「世界の形を変えるほど、醜く綺麗な愛の物語。」天気の子 鐘崎裕太さんの映画レビュー(感想・評価)
世界の形を変えるほど、醜く綺麗な愛の物語。
▼今作は、天気でも雨の話でもない
始めに今作品は「天気の子」と天候をテーマに謳っている
ように見えますが全く違うように感じました。
今作は、狂気的なまでの愛の物語です。
思春期絶頂の家出少年、帆高は、東京で出会った晴れ女
陽菜に心惹かれ、彼女を求め続けます。
彼の、全てを犠牲にしてでも彼女との再会を願い
行動する様は時に利己的で、破壊的で、人によっては
嫌悪感すら抱くでしょう。
新海さんが46歳にしてぶつけた強烈すぎる純情は
チャゼル監督「セッション」の狂気を彷彿とさせるほど
強烈なものがありました。
故に、今作品は全くマス向けでなく、意見は二分されるでしょう。
それほどの思春期の号哭を、46歳にして描いた新海さんに
ほとほと驚きです。
RADのED「愛にできることはまだあるかい」にあるように
今作品はひたすら愛に焦点を絞って描かれた純粋無垢映画です。
▼前作「君の名は。
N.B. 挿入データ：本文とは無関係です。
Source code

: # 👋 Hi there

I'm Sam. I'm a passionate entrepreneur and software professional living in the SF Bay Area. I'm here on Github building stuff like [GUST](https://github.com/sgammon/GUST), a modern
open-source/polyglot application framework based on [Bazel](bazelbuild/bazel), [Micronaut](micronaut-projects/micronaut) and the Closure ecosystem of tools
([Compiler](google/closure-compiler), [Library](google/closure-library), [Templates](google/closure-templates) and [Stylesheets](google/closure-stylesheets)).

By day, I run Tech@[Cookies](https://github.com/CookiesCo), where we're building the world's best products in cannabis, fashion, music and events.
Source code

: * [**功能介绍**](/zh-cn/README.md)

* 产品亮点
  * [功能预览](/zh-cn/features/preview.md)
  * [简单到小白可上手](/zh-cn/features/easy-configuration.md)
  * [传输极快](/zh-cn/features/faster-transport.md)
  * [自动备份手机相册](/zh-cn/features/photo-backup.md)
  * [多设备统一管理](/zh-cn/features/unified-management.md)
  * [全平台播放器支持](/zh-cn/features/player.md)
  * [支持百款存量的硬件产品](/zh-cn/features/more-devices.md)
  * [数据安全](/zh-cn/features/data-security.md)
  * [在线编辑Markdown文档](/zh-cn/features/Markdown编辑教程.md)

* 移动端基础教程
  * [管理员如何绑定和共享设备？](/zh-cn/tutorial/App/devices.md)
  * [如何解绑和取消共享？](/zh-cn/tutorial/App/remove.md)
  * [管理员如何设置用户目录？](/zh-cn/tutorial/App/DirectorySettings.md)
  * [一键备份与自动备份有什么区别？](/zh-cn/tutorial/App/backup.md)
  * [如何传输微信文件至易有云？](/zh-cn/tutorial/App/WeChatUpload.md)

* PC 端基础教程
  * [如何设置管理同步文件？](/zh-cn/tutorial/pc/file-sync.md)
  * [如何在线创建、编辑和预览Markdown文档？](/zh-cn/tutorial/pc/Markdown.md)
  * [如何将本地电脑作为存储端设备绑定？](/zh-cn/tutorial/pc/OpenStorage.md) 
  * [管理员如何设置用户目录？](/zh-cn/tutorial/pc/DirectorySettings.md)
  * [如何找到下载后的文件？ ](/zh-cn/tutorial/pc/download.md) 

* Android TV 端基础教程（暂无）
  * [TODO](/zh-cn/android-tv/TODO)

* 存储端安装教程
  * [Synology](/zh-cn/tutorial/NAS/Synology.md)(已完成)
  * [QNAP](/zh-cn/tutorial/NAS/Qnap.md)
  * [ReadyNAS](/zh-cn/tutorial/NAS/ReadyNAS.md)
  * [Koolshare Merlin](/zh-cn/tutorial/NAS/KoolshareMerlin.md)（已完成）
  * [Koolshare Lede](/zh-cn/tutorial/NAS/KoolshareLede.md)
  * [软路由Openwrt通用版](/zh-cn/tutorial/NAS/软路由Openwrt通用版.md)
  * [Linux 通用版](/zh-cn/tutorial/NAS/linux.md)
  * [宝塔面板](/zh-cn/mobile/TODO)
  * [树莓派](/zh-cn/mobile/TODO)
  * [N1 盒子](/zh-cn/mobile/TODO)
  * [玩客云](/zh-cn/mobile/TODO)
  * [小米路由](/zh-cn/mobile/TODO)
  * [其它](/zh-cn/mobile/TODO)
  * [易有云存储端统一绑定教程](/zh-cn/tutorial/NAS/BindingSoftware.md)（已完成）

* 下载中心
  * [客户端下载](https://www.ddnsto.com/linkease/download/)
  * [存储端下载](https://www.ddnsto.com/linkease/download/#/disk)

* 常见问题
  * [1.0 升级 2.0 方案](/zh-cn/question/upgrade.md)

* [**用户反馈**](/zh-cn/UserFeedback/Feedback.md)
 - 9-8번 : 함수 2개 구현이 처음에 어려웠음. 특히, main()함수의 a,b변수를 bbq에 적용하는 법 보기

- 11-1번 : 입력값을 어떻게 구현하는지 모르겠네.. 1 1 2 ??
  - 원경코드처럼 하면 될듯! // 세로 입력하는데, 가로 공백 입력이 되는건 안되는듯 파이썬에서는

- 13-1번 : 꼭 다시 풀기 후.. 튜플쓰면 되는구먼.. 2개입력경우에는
」と比べて
ほぼ同じ構成方法ですが内容は全くの別物です。
今作はリア充とは真逆の泥臭さがあり
天気においても、ある種残酷に描かれています。
そしてコメディやサプライズの多さが今作の特徴の一つで
重いトーンを上手く中和していると思いますが
逆にメリハリがなく冷めてしまう展開も多々ありました。
またストーリー展開が個人的に今一つでドラマも少なく
カタルシスもあまり感じませんでした。
映像と音楽の高揚感は流石ですが前作ほどの衝撃は無かったです。
▼思春期の時間、甘さ、純粋さ
中だるみが非常に辛くて何度も俯いてしまいました。
展開にメリハリが無く、ドラマも浅く
同じような日常シーンが中盤何度も続くので心配でした。
さらに思春期の少年少女の行動には浅はかな部分が多く
故に滑稽で冷める部分が多々ありました。
(俺は、何を見せられてるんだ・・?的な)
しかしその妙にくさい空気感に思春期「らしさ」を感じ
どこか懐かしくなりました。
本田さんの声はむしろ良い意味で個性的で生々しく
作品を明るく照らしてくれる良い響きがありました。
また今作は大人VS子供のような対立構造が際立っています。
世界を犠牲にするのか、一人を犠牲にするのか。
大人と対立し、ひたすら反抗し続ける帆高は
最終的に、世界の形を変えてしまうほどの
大きな選択をするのです。
終盤にかけての帆高の形相は、利己的で滑稽に見えつつも
大人の僕に、何か忘れかけてた
純粋さを訴えかける何かがありました。
そしてキャラクターがとても生々しいです。
何も持たない思春期の子供、何かを背負った臆病な大人。
残酷なまでに対比され、お互いに感化されて変化します。
それぞれ毒があるので、受け入れられない方も多いでしょう。
今までにない汚さが混じった今作は
ディープでありつつも普遍的な作品に仕上がっています。
▼全てを吹っ飛ばす、狂気的なまでの「愛」
余りにも破壊的で純粋すぎる愛をぶつけられて
僕らはどう受け止めるのか。
気持ち悪い、恐ろしい、残酷、カッコいい、勇敢等、自分勝手等、、
新海さんが言っていた、意見が分かれる映画になるとは
こういうことだと思います。
正直僕は最初、気持ち悪さや嫌悪感を覚えましたが
次第に染み込んでいくように帆高の気持ちを思い出し
あぁ年をとったがまだ忘れてないなぁと感じました。
色々書きましたが、今作は終盤のこの一言に集約されるでしょう。
「もう一度あの人に、会いたいんだ!!!!」
異常気象なんか、晴れにしたいとかどうでもいい!
一生雨が降り続いても、陽菜に会いたい!
敷いてきた伏線を全てぶん投げるようなラストシーンは
もはや清々しいですよ!もうビックリです。
いやー本当に新海さんの純粋さを
エンタメとして擬人化したような作品です。
もっと書きたいことで溢れてますが
次は小説を読んで再び映画を見たいと思います。
是非映画館で鑑賞することをお勧めします。
家族でも友達でも、特にカップルでも
オールレンジで見れると思いますよ。